• YOUR OBJECTIVE: Line count for "valid": say how many lines of the data contain it, with no other text.

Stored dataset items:
'''

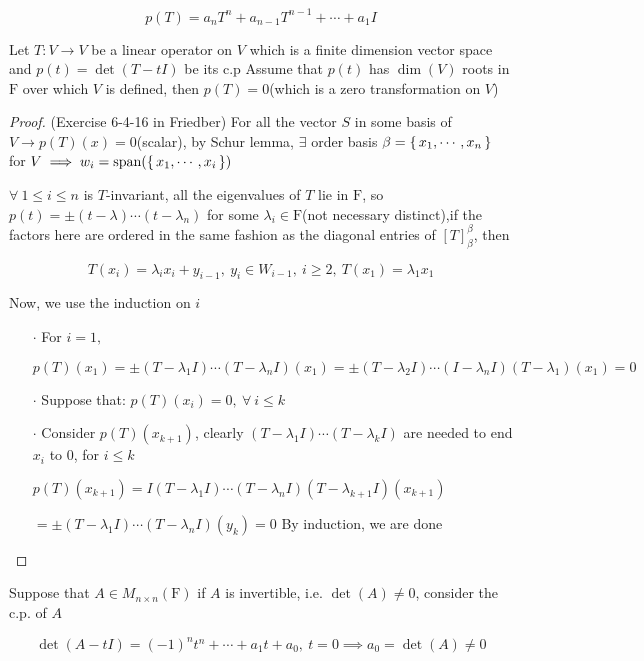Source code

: $$p(T) = a_nT^n + a_{n-1}T^{n-1}+\cdots + a_1I$$

\begin{thm*}
	Let $T:V \rightarrow V$ be a linear operator on $V$ which is a finite dimension vector space and $p(t)=\det(T - tI)$ be its c.p
	Assume that $p(t)$ has $\dim(V)$ roots in $\mathrm F$ over which $V$ is defined, then $p(T) = 0$(which is a zero transformation on $V$)
\end{thm*}

\begin{proof}(Exercise 6-4-16 in Friedber)
	For all the vector $S$ in some basis of $V \rightarrow p(T)(x) = 0$(scalar), by Schur lemma, $\exists$ order basis $\beta = \left\{ \,x_1,\cdots,x_n \,\right\}$ for $V \implies w_i = \text{span($\left\{ \,x_1,\cdots,x_i \,\right\}$)} $
	
	$\forall ~1 \leq i \leq n $ is $T$-invariant, all the eigenvalues of $T$ lie in $\mathrm F$, so $p(t) = \pm (t - \lambda)\cdots(t-\lambda_n)$ for some $\lambda_i \in \mathrm F$(not necessary distinct),if the factors here are ordered in the same fashion as the diagonal entries of $[T]^{\beta}_{\beta}$, then
	
	$$T(x_i) = \lambda_ix_i+y_{i-1},~y_i \in W_{i-1},~i \geq 2,~T(x_1) = \lambda_1x_1$$
	
	Now, we use the induction on $i$
	
	\begin{enumerate}
		\item[$\cdot$] For $i = 1,$
		
		$p(T)(x_1) = \pm(T - \lambda_1 I)\cdots(T - \lambda_n I)(x_1) = \pm(T- \lambda_2 I)\cdots(I-\lambda_n I)(T - \lambda_1)(x_1) = 0$
		\item[$\cdot$] Suppose that: $p(T)(x_i)=0,~\forall~i \leq k$
		
		\item[$\cdot$] Consider $p(T)(x_{k+1})$, clearly $(T - \lambda_1 I)\cdots(T - \lambda_k I)$ are needed to end $x_i$ to $0$, for $i \leq k$
		
		$p(T)(x_{k+1}) = I(T - \lambda_1 I)\cdots(T - \lambda_n I)(T - \lambda_{k+1}I)(x_{k+1}) $
		
		$= \pm (T - \lambda_1 I)\cdots(T - \lambda_n I)(y_k) = 0$ By induction, we are done
	\end{enumerate}
\end{proof}

Suppose that $A \in M_{n \times n}(\mathrm F)$ if $A$ is invertible, i.e. $\det(A) \neq 0$, consider the c.p. of $A$

$$\det(A - tI) = (-1)^nt^n + \cdots + a_1t + a_0,~t=0 \implies a_0 = \det(A) \neq 0$$

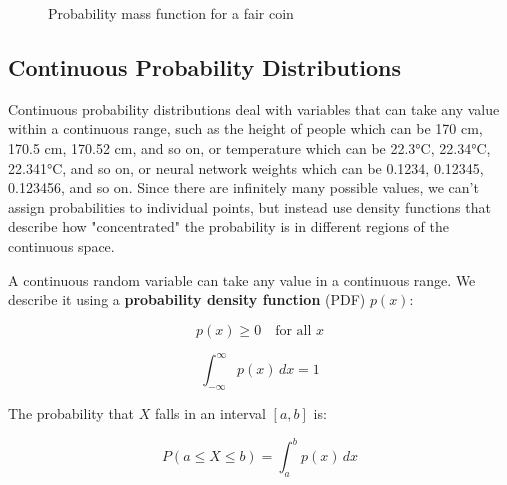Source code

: \begin{figure}[h]
\centering
{}
\caption{Probability mass function for a fair coin}
\label{fig:coin-pmf}
\end{figure}

\subsection{Continuous Probability Distributions}

Continuous probability distributions deal with variables that can take any value within a continuous range, such as the height of people which can be 170 cm, 170.5 cm, 170.52 cm, and so on, or temperature which can be 22.3°C, 22.34°C, 22.341°C, and so on, or neural network weights which can be 0.1234, 0.12345, 0.123456, and so on. Since there are infinitely many possible values, we can't assign probabilities to individual points, but instead use density functions that describe how "concentrated" the probability is in different regions of the continuous space.

A continuous random variable can take any value in a continuous range. We describe it using a \textbf{probability density function} (PDF) $p(x)$:

\begin{equation}
p(x) \geq 0 \quad \text{for all } x
\end{equation}

\begin{equation}
\int_{-\infty}^{\infty} p(x) \, dx = 1
\end{equation}

The probability that $X$ falls in an interval $[a, b]$ is:

\begin{equation}
P(a \leq X \leq b) = \int_a^b p(x) \, dx
\end{equation}

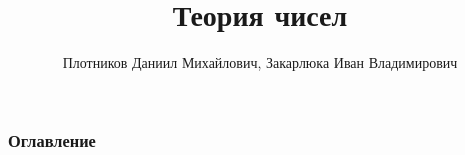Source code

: \documentclass[
	11pt
	   t,
	aspectratio=169
]{beamer}
\title[Теория чисел]{Теория чисел}
\author[Плотников Д.М., Закарлюка И.В. ]{Плотников Даниил Михайлович, Закарлюка Иван Владимирович}
\institute[СПбГУ]{Санкт-Петербургский Государственный Университет}
\date[2025]{}
\begin{document}
\begin{frame}
	\titlepage
\end{frame}

\begin{frame}
	\frametitle{Оглавление}
	\tableofcontents 
\end{frame}





\end{document}
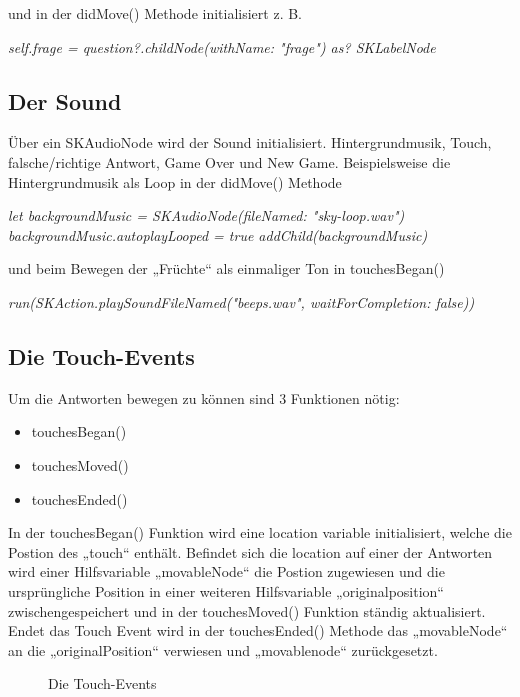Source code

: und in der didMove() Methode initialisiert z. B.

		\textit{self.frage = question?.childNode(withName: "frage") as? SKLabelNode}

\subsection{Der Sound}
Über ein SKAudioNode wird der Sound initialisiert. Hintergrundmusik, Touch, falsche/richtige Antwort, Game Over und New Game.
Beispielsweise die Hintergrundmusik als Loop in der didMove() Methode

\textit{let backgroundMusic = SKAudioNode(fileNamed: "sky-loop.wav")
        backgroundMusic.autoplayLooped = true
        addChild(backgroundMusic)}

und beim Bewegen der „Früchte“ als einmaliger Ton in touchesBegan()

\textit{run(SKAction.playSoundFileNamed("beeps.wav", waitForCompletion: false))}

\subsection{Die Touch-Events}
Um die Antworten bewegen zu können sind 3 Funktionen nötig:

\begin{itemize}
\item touchesBegan()
\item touchesMoved()
\item touchesEnded()
\end{itemize}

In der touchesBegan() Funktion wird eine location variable initialisiert, welche die Postion des „touch“ enthält. 
Befindet sich die location auf einer der Antworten wird einer Hilfsvariable „movableNode“ die Postion zugewiesen und die ursprüngliche Position in einer weiteren Hilfsvariable „originalposition“ zwischengespeichert und in der touchesMoved() Funktion ständig aktualisiert. 
Endet das Touch Event wird in der touchesEnded() Methode das „movableNode“ an die „originalPosition“ verwiesen und „movablenode“ zurückgesetzt.

\begin{figure}[H]
	\centering
	\caption{Die Touch-Events}
	\label{Die Touch-Events}
\end{figure}




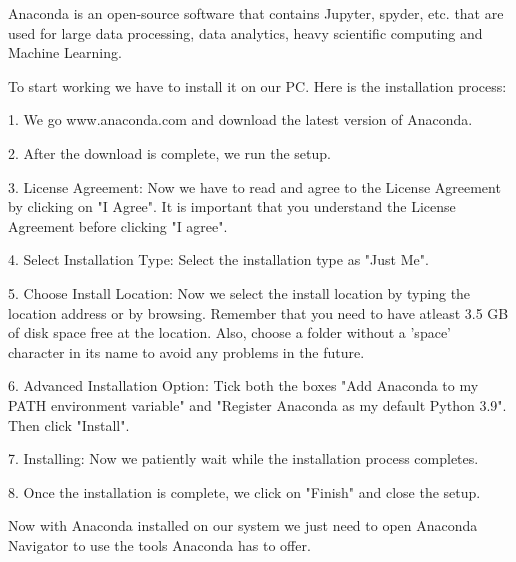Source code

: Anaconda is an open-source software that contains Jupyter, spyder, etc. that are used for large data processing, data analytics, heavy scientific computing and Machine Learning.

To start working we have to install it on our PC. Here is the installation process:

1. We go www.anaconda.com and download the latest version of Anaconda.

2. After the download is complete, we run the setup.

3. License Agreement: Now we have to read and agree to the License Agreement by clicking on "I Agree". 
   It is important that you understand the License Agreement before clicking "I agree".

4. Select Installation Type: Select the installation type as "Just Me".

5. Choose Install Location: Now we select the install location by typing the location address or by browsing. 
   Remember that you need to have atleast 3.5 GB of disk space free at the location. 
   Also, choose a folder without a 'space' character in its name to avoid any problems in the future.

6. Advanced Installation Option: Tick both the boxes "Add Anaconda to my PATH environment variable" and "Register Anaconda as my default Python 3.9". 
   Then click "Install".

7. Installing: Now we patiently wait while the installation process completes.

8. Once the installation is complete, we click on "Finish" and close the setup.

Now with Anaconda installed on our system we just need to open Anaconda Navigator to use the tools Anaconda has to offer.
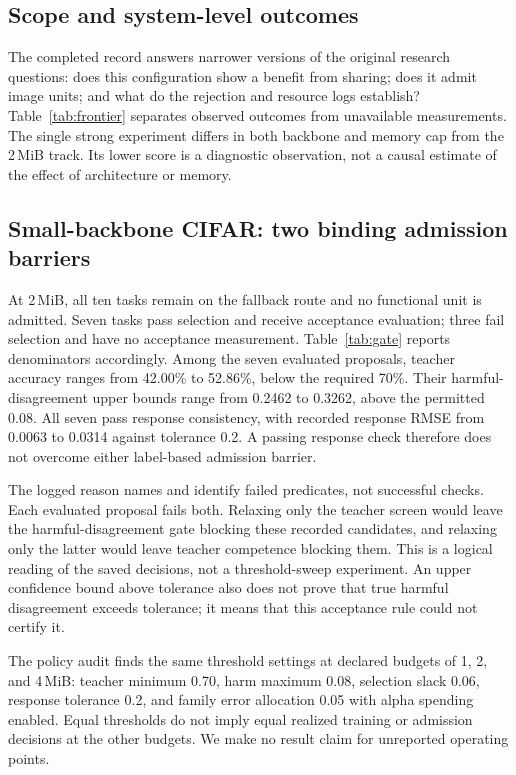 \documentclass{article}
\begin{document}
\subsection{Scope and system-level outcomes}
The completed record answers narrower versions of the original research questions: does this configuration show a benefit from sharing; does it admit image units; and what do the rejection and resource logs establish? Table~\ref{tab:frontier} separates observed outcomes from unavailable measurements. The single strong experiment differs in both backbone and memory cap from the 2\,MiB track. Its lower score is a diagnostic observation, not a causal estimate of the effect of architecture or memory.




\subsection{Small-backbone CIFAR: two binding admission barriers}
At 2\,MiB, all ten tasks remain on the fallback route and no functional unit is admitted. Seven tasks pass selection and receive acceptance evaluation; three fail selection and have no acceptance measurement. Table~\ref{tab:gate} reports denominators accordingly. Among the seven evaluated proposals, teacher accuracy ranges from 42.00\% to 52.86\%, below the required 70\%. Their harmful-disagreement upper bounds range from 0.2462 to 0.3262, above the permitted 0.08. All seven pass response consistency, with recorded response RMSE from 0.0063 to 0.0314 against tolerance 0.2. A passing response check therefore does not overcome either label-based admission barrier.

The logged reason names  and  identify failed predicates, not successful checks. Each evaluated proposal fails both. Relaxing only the teacher screen would leave the harmful-disagreement gate blocking these recorded candidates, and relaxing only the latter would leave teacher competence blocking them. This is a logical reading of the saved decisions, not a threshold-sweep experiment. An upper confidence bound above tolerance also does not prove that true harmful disagreement exceeds tolerance; it means that this acceptance rule could not certify it.

The policy audit finds the same threshold settings at declared budgets of 1, 2, and 4\,MiB: teacher minimum 0.70, harm maximum 0.08, selection slack 0.06, response tolerance 0.2, and family error allocation 0.05 with alpha spending enabled. Equal thresholds do not imply equal realized training or admission decisions at the other budgets. We make no result claim for unreported operating points.
\end{document}
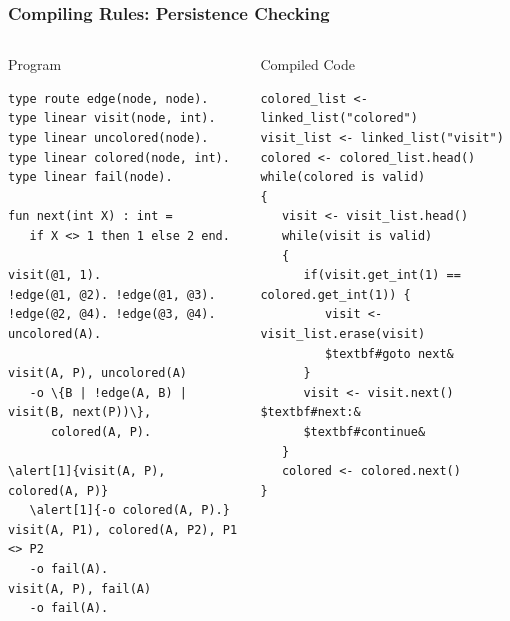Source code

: \documentclass{beamer}
\let\oldalert\alert
\renewcommand{\alert}[2][]{%
  \if\relax\detokenize{#1}\relax%
    \oldalert{#2}%
  \else
    \oldalert<#1>{#2}%
  \fi}
\begin{document}
\begin{frame}[fragile]
   \frametitle{Compiling Rules: Persistence Checking}
   \begin{columns}[t]
     \begin{block}{Program}
       \begin{Verbatim}[fontsize=\tiny,commandchars=\\\{\},frame=single]
type route edge(node, node).
type linear visit(node, int).
type linear uncolored(node).
type linear colored(node, int).
type linear fail(node).

fun next(int X) : int =
   if X <> 1 then 1 else 2 end.

visit(@1, 1).
!edge(@1, @2). !edge(@1, @3).
!edge(@2, @4). !edge(@3, @4).
uncolored(A).

visit(A, P), uncolored(A)
   -o \{B | !edge(A, B) | visit(B, next(P))\},
      colored(A, P).

\alert[1]{visit(A, P), colored(A, P)}
   \alert[1]{-o colored(A, P).}
visit(A, P1), colored(A, P2), P1 <> P2
   -o fail(A).
visit(A, P), fail(A)
   -o fail(A).
\end{Verbatim}
     \end{block}
   \begin{block}{Compiled Code}
\begin{Verbatim}[fontsize=\tiny,frame=single,commandchars=\$\#\&]
colored_list <- linked_list("colored")
visit_list <- linked_list("visit")
colored <- colored_list.head()
while(colored is valid)
{
   visit <- visit_list.head()
   while(visit is valid)
   {
      if(visit.get_int(1) == colored.get_int(1)) {
         visit <- visit_list.erase(visit)
         $textbf#goto next&
      }
      visit <- visit.next()
$textbf#next:&
      $textbf#continue&
   }
   colored <- colored.next()
}
\end{Verbatim}
   \end{block}
   \end{columns}
\end{frame}
\end{document}
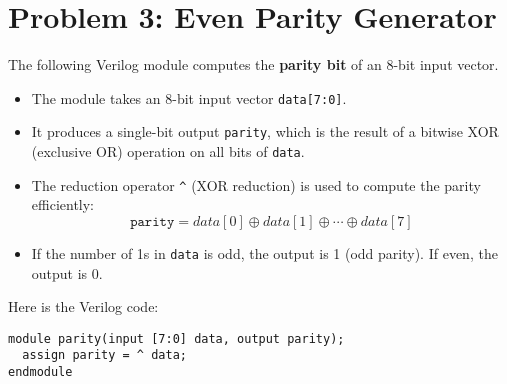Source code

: \documentclass{article}
\begin{document}
\section*{Problem 3: Even Parity Generator}

The following Verilog module computes the \textbf{parity bit} of an 8-bit input vector.

\begin{itemize}
	\item The module takes an 8-bit input vector \texttt{data[7:0]}.
	\item It produces a single-bit output \texttt{parity}, which is the result of a bitwise XOR (exclusive OR) operation on all bits of \texttt{data}.
	\item The reduction operator \texttt{\^{}} (XOR reduction) is used to compute the parity efficiently:
	      \[
		      \texttt{parity} = data[0] \oplus data[1] \oplus \cdots \oplus data[7]
	      \]
	\item If the number of 1s in \texttt{data} is odd, the output is 1 (odd parity). If even, the output is 0.
\end{itemize}

\noindent Here is the Verilog code:

\begin{lstlisting}
module parity(input [7:0] data, output parity);
  assign parity = ^ data;
endmodule
\end{lstlisting}
\end{document}
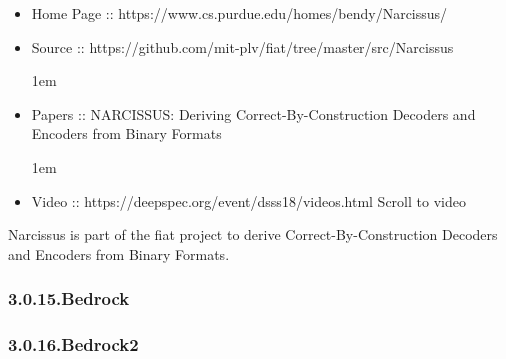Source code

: \documentclass[12pt,twoside]{article}
\begin{document}
\begin{itemize}[noitemsep,topsep=\mdcompacttopsep]%

\item{}Home Page :: https://www.cs.purdue.edu/homes/bendy/Narcissus/%

\item{}Source :: https://github.com/mit-plv/fiat/tree/master/src/Narcissus
\begin{mdpre}%
\begin{mdbmarginx}{}{}{}{1em}%
\end{mdbmarginx}%
\end{mdpre}%

\item{}Papers :: NARCISSUS: Deriving Correct-By-Construction Decoders and Encoders from Binary Formats
\begin{mdpre}%
\begin{mdbmarginx}{}{}{}{1em}%
\end{mdbmarginx}%
\end{mdpre}%

\item{}Video :: https://deepspec.org/event/dsss18/videos.html Scroll to video%
\end{itemize}%

\noindent{}Narcissus is part of the fiat project to derive
Correct-By-Construction Decoders and Encoders from Binary Formats.%

\subsubsection{3.0.15.\hspace*{0.5em}Bedrock}\label{sec-bedrock}%

\subsubsection{3.0.16.\hspace*{0.5em}Bedrock2}\label{sec-bedrock2}%
\end{document}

'''

• THE COMPLETED TASK: 2